Start of Records for the task

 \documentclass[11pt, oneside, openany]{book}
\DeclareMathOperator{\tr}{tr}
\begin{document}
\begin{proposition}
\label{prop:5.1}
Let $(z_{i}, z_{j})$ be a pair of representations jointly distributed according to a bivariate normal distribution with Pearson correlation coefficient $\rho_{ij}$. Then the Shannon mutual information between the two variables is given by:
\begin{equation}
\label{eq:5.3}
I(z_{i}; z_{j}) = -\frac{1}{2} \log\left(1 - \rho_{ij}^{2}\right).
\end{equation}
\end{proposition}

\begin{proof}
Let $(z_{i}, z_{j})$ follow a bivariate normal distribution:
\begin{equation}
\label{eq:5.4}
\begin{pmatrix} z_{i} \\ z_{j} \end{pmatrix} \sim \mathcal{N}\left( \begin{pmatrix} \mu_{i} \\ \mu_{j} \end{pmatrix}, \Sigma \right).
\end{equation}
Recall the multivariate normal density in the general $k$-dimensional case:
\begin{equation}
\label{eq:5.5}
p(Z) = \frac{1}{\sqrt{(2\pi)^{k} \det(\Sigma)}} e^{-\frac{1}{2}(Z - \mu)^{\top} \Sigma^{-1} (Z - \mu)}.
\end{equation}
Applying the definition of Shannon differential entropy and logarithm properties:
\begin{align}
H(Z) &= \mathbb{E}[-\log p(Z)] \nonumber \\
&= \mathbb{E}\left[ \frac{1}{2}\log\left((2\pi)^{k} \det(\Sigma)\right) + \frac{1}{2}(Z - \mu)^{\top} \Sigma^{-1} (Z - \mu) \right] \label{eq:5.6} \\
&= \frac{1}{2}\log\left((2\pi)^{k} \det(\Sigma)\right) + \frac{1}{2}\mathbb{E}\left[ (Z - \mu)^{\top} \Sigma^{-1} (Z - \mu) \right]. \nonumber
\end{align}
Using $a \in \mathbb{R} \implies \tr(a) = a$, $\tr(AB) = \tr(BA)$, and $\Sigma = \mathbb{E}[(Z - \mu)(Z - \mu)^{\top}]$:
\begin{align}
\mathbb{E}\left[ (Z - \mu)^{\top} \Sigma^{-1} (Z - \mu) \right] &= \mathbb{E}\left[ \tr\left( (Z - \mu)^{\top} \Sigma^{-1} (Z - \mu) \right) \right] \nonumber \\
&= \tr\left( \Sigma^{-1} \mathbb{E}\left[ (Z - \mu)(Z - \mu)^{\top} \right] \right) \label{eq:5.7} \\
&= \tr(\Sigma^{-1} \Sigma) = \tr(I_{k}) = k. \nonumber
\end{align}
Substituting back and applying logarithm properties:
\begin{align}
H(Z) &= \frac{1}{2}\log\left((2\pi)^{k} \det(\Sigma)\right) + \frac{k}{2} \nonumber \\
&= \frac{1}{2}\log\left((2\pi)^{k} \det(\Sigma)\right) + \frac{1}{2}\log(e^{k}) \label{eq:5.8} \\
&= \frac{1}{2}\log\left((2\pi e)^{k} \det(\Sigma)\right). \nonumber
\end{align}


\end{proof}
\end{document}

End of Records for the task

* _What is needed_: Transcribe nothing except the lines from the one with "p(Z)] \nonumber \\" through the end of the data above, each exactly as it appears.

* _Result of this task_:
H(Z) &= \mathbb{E}[-\log p(Z)] \nonumber \\
&= \mathbb{E}\left[ \frac{1}{2}\log\left((2\pi)^{k} \det(\Sigma)\right) + \frac{1}{2}(Z - \mu)^{\top} \Sigma^{-1} (Z - \mu) \right] \label{eq:5.6} \\
&= \frac{1}{2}\log\left((2\pi)^{k} \det(\Sigma)\right) + \frac{1}{2}\mathbb{E}\left[ (Z - \mu)^{\top} \Sigma^{-1} (Z - \mu) \right]. \nonumber
\end{align}
Using $a \in \mathbb{R} \implies \tr(a) = a$, $\tr(AB) = \tr(BA)$, and $\Sigma = \mathbb{E}[(Z - \mu)(Z - \mu)^{\top}]$:
\begin{align}
\mathbb{E}\left[ (Z - \mu)^{\top} \Sigma^{-1} (Z - \mu) \right] &= \mathbb{E}\left[ \tr\left( (Z - \mu)^{\top} \Sigma^{-1} (Z - \mu) \right) \right] \nonumber \\
&= \tr\left( \Sigma^{-1} \mathbb{E}\left[ (Z - \mu)(Z - \mu)^{\top} \right] \right) \label{eq:5.7} \\
&= \tr(\Sigma^{-1} \Sigma) = \tr(I_{k}) = k. \nonumber
\end{align}
Substituting back and applying logarithm properties:
\begin{align}
H(Z) &= \frac{1}{2}\log\left((2\pi)^{k} \det(\Sigma)\right) + \frac{k}{2} \nonumber \\
&= \frac{1}{2}\log\left((2\pi)^{k} \det(\Sigma)\right) + \frac{1}{2}\log(e^{k}) \label{eq:5.8} \\
&= \frac{1}{2}\log\left((2\pi e)^{k} \det(\Sigma)\right). \nonumber
\end{align}


\end{proof}
\end{document}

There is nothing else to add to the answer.